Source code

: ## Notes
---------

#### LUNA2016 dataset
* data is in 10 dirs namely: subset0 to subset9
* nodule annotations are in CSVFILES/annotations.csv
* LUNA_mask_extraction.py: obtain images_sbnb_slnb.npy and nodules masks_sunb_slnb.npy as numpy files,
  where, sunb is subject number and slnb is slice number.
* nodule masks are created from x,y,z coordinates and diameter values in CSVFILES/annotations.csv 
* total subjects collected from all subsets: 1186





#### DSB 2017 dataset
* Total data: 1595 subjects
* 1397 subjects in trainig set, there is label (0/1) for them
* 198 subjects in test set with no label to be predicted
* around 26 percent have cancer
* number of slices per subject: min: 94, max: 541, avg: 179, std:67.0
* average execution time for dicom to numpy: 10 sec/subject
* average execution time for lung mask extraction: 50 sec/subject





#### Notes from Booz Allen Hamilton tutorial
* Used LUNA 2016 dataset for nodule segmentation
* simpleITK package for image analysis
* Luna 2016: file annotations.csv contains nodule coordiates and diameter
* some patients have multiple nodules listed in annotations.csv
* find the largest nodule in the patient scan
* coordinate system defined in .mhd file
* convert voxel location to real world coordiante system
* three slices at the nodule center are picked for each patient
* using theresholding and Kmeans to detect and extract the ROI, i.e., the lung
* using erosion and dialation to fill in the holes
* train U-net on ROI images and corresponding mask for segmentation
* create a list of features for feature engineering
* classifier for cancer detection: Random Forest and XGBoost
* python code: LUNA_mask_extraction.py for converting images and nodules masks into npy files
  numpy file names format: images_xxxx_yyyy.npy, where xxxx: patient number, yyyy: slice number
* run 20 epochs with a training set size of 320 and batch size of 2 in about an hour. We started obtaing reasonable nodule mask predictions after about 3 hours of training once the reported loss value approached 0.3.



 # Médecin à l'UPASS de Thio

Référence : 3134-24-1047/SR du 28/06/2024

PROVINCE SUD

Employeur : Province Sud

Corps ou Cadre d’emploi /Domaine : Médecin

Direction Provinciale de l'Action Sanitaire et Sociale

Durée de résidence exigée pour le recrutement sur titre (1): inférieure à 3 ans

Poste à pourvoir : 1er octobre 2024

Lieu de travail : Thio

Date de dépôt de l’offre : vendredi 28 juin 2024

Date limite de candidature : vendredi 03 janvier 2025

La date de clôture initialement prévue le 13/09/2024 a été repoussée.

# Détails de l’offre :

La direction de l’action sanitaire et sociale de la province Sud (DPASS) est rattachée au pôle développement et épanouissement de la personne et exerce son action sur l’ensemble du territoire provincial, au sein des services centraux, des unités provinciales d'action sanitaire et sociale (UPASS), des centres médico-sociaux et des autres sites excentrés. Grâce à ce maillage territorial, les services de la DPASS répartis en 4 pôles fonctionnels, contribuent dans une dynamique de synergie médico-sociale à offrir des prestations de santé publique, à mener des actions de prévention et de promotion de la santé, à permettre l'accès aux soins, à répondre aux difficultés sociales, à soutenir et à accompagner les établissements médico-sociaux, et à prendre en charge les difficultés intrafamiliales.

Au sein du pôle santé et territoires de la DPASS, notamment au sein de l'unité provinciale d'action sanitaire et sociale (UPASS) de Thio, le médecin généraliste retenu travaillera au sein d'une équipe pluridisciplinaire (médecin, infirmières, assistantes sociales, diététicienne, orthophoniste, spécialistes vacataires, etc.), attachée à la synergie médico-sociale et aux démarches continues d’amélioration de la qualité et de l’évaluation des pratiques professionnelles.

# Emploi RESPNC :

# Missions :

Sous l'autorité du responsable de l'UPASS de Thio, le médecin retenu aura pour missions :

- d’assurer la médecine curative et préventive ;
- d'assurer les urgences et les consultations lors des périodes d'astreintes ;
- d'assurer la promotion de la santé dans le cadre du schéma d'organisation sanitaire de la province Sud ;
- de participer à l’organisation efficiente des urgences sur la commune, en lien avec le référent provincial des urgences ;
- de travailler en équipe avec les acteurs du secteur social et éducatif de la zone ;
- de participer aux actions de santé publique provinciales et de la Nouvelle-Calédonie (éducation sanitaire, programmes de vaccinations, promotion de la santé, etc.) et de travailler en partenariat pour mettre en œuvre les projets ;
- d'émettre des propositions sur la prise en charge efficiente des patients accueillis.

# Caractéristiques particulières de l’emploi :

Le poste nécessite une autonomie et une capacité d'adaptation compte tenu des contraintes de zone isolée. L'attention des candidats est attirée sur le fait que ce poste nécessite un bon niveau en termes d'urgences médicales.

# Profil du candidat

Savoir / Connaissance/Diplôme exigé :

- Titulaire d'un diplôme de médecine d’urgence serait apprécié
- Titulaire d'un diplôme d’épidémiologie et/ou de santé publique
────────────────
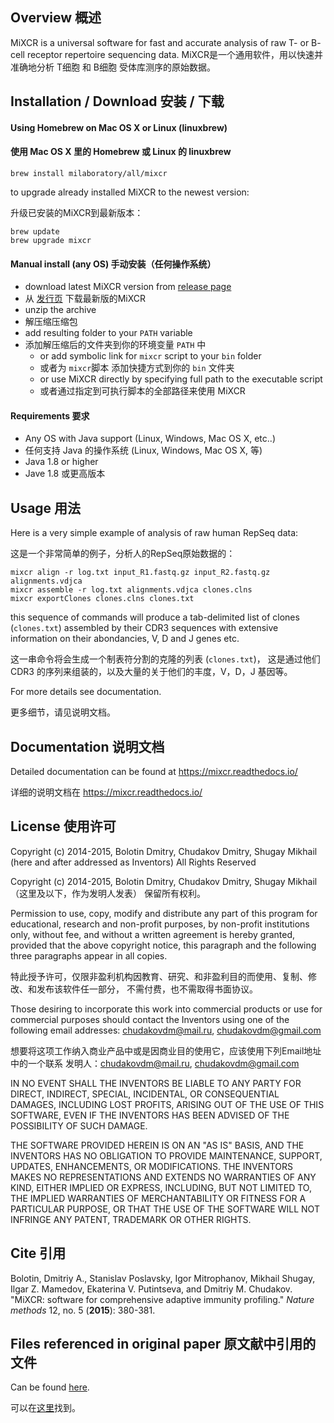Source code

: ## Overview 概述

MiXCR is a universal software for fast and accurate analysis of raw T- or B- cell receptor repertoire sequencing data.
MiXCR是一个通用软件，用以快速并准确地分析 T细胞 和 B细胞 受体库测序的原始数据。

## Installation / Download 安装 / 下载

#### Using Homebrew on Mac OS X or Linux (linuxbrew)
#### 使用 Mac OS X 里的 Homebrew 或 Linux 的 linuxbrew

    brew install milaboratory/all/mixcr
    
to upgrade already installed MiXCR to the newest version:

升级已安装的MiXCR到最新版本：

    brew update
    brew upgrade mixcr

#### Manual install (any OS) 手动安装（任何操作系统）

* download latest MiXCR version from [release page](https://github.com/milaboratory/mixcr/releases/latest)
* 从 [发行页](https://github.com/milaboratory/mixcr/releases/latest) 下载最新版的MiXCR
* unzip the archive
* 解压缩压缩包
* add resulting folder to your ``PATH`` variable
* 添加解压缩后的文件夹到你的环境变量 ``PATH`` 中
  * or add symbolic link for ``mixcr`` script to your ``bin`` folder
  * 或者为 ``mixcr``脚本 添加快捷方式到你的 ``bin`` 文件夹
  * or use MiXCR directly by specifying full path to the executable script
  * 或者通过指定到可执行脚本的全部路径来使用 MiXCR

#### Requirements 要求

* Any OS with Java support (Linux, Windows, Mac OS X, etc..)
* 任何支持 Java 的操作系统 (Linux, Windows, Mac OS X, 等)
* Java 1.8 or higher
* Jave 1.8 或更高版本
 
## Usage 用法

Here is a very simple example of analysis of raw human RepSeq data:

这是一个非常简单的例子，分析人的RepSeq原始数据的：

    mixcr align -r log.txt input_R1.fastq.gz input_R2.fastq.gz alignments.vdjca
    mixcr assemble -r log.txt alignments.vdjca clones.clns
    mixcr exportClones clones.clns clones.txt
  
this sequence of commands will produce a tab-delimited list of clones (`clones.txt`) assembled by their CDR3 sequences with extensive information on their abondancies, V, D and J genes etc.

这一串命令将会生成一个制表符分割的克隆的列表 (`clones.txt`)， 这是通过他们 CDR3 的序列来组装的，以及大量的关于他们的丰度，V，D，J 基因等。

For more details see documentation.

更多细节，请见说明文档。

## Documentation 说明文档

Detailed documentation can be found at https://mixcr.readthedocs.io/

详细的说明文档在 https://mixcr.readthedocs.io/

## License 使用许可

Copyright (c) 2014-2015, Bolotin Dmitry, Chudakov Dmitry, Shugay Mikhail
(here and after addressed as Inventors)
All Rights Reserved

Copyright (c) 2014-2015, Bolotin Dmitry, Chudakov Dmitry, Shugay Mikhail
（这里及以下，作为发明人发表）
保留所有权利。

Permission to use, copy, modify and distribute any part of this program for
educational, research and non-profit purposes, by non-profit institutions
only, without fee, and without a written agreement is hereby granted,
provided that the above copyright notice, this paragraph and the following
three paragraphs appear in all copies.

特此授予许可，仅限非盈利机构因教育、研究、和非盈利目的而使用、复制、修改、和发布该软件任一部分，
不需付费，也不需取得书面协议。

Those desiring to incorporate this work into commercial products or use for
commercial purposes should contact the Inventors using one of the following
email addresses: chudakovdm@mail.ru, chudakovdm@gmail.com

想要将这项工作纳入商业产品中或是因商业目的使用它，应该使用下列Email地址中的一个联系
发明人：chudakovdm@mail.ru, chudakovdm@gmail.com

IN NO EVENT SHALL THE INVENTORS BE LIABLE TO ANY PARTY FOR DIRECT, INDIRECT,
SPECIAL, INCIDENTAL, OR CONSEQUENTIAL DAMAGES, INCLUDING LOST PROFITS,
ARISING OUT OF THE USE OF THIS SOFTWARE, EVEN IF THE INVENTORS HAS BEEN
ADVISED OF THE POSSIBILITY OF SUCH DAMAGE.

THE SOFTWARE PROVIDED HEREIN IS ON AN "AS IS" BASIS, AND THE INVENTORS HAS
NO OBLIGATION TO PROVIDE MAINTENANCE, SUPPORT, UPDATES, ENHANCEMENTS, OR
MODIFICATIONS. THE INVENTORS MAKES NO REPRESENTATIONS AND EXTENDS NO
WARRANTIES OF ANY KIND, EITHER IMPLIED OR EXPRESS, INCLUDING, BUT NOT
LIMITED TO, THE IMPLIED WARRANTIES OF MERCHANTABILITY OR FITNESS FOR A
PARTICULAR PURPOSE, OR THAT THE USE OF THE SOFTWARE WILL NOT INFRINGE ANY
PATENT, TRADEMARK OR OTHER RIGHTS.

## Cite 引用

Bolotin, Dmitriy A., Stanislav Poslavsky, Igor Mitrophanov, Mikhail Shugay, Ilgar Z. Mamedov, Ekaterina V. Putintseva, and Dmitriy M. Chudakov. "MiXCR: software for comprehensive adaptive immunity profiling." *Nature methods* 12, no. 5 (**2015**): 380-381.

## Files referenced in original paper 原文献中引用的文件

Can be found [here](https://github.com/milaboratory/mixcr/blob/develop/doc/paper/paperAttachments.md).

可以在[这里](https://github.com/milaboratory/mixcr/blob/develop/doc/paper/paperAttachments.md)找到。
────────────────
In the data above, find the line with "# Profil du candidat" and the line with "- Titulaire d'un diplôme d’épidémiologie". Retype both, plus every line between them, exactly.

# Profil du candidat

Savoir / Connaissance/Diplôme exigé :

- Titulaire d'un diplôme de médecine d’urgence serait apprécié
- Titulaire d'un diplôme d’épidémiologie et/ou de santé publique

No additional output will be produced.